Fuse Theater Review: “Traces” — Dazzling On-Stage Mayhem

The more-than-satisfactory appeal of Traces is to see these gifted athletes perform time-honored circus skills – the attempt to make the performers look like televised rock stars falls flat.

Traces, produced by Les 7 Doigts de la Main. Direction and choreography by Shana Carroll and Gypsy Snider. Presented by ArtsEmerson at the Emerson/Cutler Majestic Theatre, 219 Tremont Street, Boston, through October 12.

A scene from "Traces."

A instance of physical derring-do from “Traces.”

By Robert Israel

7 Doigts de la Main combines the talents of seven energetic twenty-something performers – six men and a woman — who scale poles, leap into the air, dance, collide into one another, and create thrilling on stage mayhem. They perform these feats often wordlessly, lifting our spirits along the way. There is not much of a script to speak of — the goal of Traces is to wow us with the physical prowess of its performers, who hail from China, Mexico, France, and the United States. Which they do — often.

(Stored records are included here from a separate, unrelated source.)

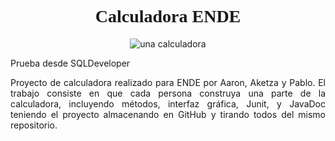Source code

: <h1 align="center" style="font-family:verdana;">Calculadora ENDE</h1>
<div align="center"><img src="https://cdn.pixabay.com/photo/2017/07/06/17/13/calculator-2478633_960_720.png" alt="una calculadora"></div>
<p>Prueba desde SQLDeveloper</p>
<div align="justify" >Proyecto de calculadora realizado para ENDE por Aaron,  Aketza y Pablo. El trabajo consiste en que cada persona construya una parte de  la calculadora, incluyendo métodos, interfaz gráfica, Junit, y JavaDoc teniendo  el proyecto almacenando en GitHub y tirando todos del mismo repositorio.</div>
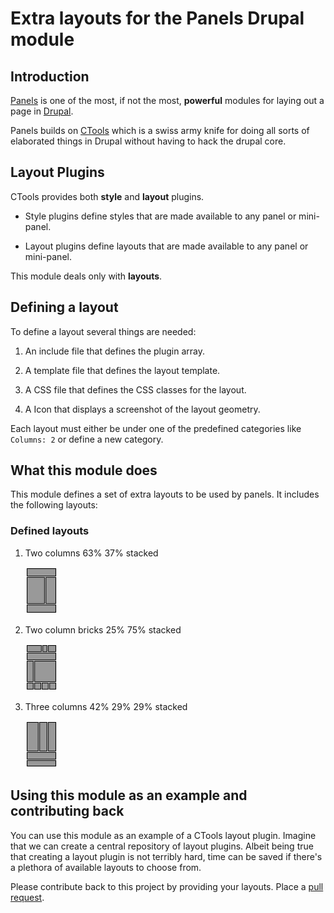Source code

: # Extra layouts for the Panels Drupal module

## Introduction

[Panels](http://drupal.org/project/panels) is one of the most, if not
the most, **powerful** modules for laying out a page in
[Drupal](http://drupal.org/project/drupal).

Panels builds on [CTools](http://drupal.org/project/ctools) which is
a swiss army knife for doing all sorts of elaborated things in Drupal
without having to hack the drupal core.

## Layout Plugins

CTools provides both **style** and **layout** plugins. 

 + Style plugins define styles that are made available to any panel or
   mini-panel. 
   
 + Layout plugins define layouts that are made available to any panel or
   mini-panel.
   
 This module deals only with **layouts**.
 
## Defining a layout
 
To define a layout several things are needed:
 
 1. An include file that defines the plugin array.
  
 2. A template file that defines the layout template.
  
 3. A CSS file that defines the CSS classes for the layout.
  
 4. A Icon that displays a screenshot of the layout geometry.
 
 
Each layout must either be under one of the predefined categories
like `Columns: 2` or define a new category.
 
## What this module does
 
This module defines a set of extra layouts to be used by panels. It
includes the following layouts:
 
### Defined layouts

 1. Two columns 63% 37% stacked 

    ![two columns 63/37 stacked](https://github.com/perusio/panels_extra_layouts/raw/master/plugins/layouts/twocol_63_37_stacked/twocol_63_37_stacked.png)

 2. Two column bricks 25% 75% stacked 

    ![two column bricks 72/25 stacked](https://github.com/perusio/panels_extra_layouts/raw/master/plugins/layouts/bricks_25_75_stacked/bricks_25_75_stacked.png)

 3. Three columns 42% 29% 29% stacked 

    ![three columns 42 29 29 stacked](https://github.com/perusio/panels_extra_layouts/raw/master/plugins/layouts/threecol_42_29_29_stacked/threecol_42_29_29_stacked.png)

## Using this module as an example and contributing back

You can use this module as an example of a CTools layout
plugin. Imagine that we can create a central repository of layout
plugins. Albeit being true that creating a layout plugin is not
terribly hard, time can be saved if there's a plethora of available
layouts to choose from.

Please contribute back to this project by providing your
layouts. Place a
[pull request](http://help.github.com/pull-requests/).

It’s marvelous entertainment, great family fun, the rock score throbs but it’s never overwhelming, and the inevitable strobe lights are used minimally throughout the show’s 90 minutes. The troupe also makes use of video, projecting televised images of the audience members as they arrive onto a screen at the rear of the stage. It’s mostly a distraction, keeping us intrigued, struggling to see if we can find themselves – a televised version of Where’s Waldo? – before the circus antics begins.

The English equivalent of “7 Doigts de la Main,” translates as “seven fingers of the hand.” Think of the way visionary artist Marc Chagall represented the charmed figures in his paintings of Russian Jewish villages and you have an idea of what this image suggests. Fantastical, colorful, dynamic, connected to one another yet distinct individuals, the’s group’s onstage presence is joyous. Like the enchanted people who live in Chagall’s mystical village, they appear to float, effortlessly, during their leaps, defying gravity. And when gravity pulls them earthward, they refuse to be compromised and make running starts to leap higher, aided in their trajectories by some wondrous props.

7 Doigts is a traveling troupe that, since its founding in Montreal in 2002, has toured 25 countries, according to the program note. An outgrowth of the National Circus School in Montreal, it owes much to Cirque du Soleil, another Montreal-based circus arts troupe, founded in 1984, that has soared to success and currently has three productions playing in the United States and Canada.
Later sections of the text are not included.